Modules are not limited to gradient transformations. They can perform other operations like line searches, exponential moving average (EMA) and stochastic weight averaging (SWA), gradient accumulation, gradient approximation, and more.

There are over 100 modules, all accessible within the tz.m namespace. For example, the Adam update rule is available as tz.m.Adam. Complete list of modules is available in documentation.

Closure

Some modules and optimizers in torchzero, particularly line-search methods and gradient approximation modules, require a closure function. This is similar to how torch.optim.LBFGS works in PyTorch. In torchzero, closure needs to accept a boolean backward argument (though the argument can have any name). When backward=True, the closure should zero out old gradients using opt.zero_grad(), and compute new gradients using loss.backward().

def closure(backward = True):
    preds = model(inputs)
    loss = loss_fn(preds, targets)

    if backward:
        optimizer.zero_grad()
        loss.backward()
    return loss

optimizer.step(closure)

If you intend to use gradient-free methods, backward argument is still required in the closure. Simply leave it unused. Gradient-free and gradient approximation methods always call closure with backward=False.
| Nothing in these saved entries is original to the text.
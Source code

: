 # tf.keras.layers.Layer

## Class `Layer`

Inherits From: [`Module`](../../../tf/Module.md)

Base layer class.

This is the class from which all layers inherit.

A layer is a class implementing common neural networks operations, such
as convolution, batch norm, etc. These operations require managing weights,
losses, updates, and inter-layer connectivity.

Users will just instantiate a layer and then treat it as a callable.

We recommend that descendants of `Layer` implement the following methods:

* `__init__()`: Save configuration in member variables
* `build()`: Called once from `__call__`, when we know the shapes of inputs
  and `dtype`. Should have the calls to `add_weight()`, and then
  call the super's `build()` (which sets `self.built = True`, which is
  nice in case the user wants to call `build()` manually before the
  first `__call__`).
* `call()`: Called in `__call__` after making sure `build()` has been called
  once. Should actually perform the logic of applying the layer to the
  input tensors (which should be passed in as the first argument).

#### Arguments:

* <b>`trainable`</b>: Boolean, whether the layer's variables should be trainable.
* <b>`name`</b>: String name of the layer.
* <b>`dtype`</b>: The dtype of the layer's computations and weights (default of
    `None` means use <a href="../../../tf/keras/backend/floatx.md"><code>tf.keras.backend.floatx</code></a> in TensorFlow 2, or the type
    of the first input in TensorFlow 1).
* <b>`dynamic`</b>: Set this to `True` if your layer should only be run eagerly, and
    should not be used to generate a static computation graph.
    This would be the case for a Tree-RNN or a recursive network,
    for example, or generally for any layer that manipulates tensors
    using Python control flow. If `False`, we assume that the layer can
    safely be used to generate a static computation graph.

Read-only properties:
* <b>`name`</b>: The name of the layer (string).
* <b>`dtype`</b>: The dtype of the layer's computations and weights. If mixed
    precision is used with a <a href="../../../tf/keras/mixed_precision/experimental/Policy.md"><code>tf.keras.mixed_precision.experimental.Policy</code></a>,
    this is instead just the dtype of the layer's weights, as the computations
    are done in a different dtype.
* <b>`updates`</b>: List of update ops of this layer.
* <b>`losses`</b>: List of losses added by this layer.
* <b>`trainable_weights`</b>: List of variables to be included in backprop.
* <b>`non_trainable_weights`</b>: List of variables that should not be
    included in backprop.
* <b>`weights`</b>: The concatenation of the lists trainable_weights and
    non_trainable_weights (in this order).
All built-in pytorch optimizers, as well as most custom ones, support closure too. So the code above will work with all other optimizers out of the box, and you can switch between different optimizers without rewriting your training loop.

Installation

pip install torchzero

Documentation

For more information on how to create, use and extend torchzero modules, please refer to the documentation at torchzero.readthedocs.io.

Extra

Some other optimization related things in torchzero:

scipy.optimize.minimize wrapper

scipy.optimize.minimize wrapper with support for both gradient and hessian via batched autograd

from torchzero.optim.wrappers.scipy import ScipyMinimize
opt = ScipyMinimize(model.parameters(), method = 'trust-krylov')

Use as any other closure-based optimizer, but make sure closure accepts backward argument. Note that it performs full minimization on each step.

Nevergrad wrapper

Nevergrad is an optimization library by facebook with an insane number of gradient free methods.

from torchzero.optim.wrappers.nevergrad import NevergradOptimizer
opt = NevergradOptimizer(bench.parameters(), ng.optimizers.NGOptBase, budget = 1000)

Use as any other closure-based optimizer, but make sure closure accepts backward argument.

NLopt wrapper

NLopt is another optimization library similar to scipy.optimize.minimize, with a large number of both gradient based and gradient free methods.

from torchzero.optim.wrappers.nlopt import NLOptOptimizer
opt = NLOptOptimizer(bench.parameters(), 'LD_TNEWTON_PRECOND_RESTART', maxeval = 1000)

Use as any other closure-based optimizer, but make sure closure accepts backward argument. Note that it performs full minimization on each step.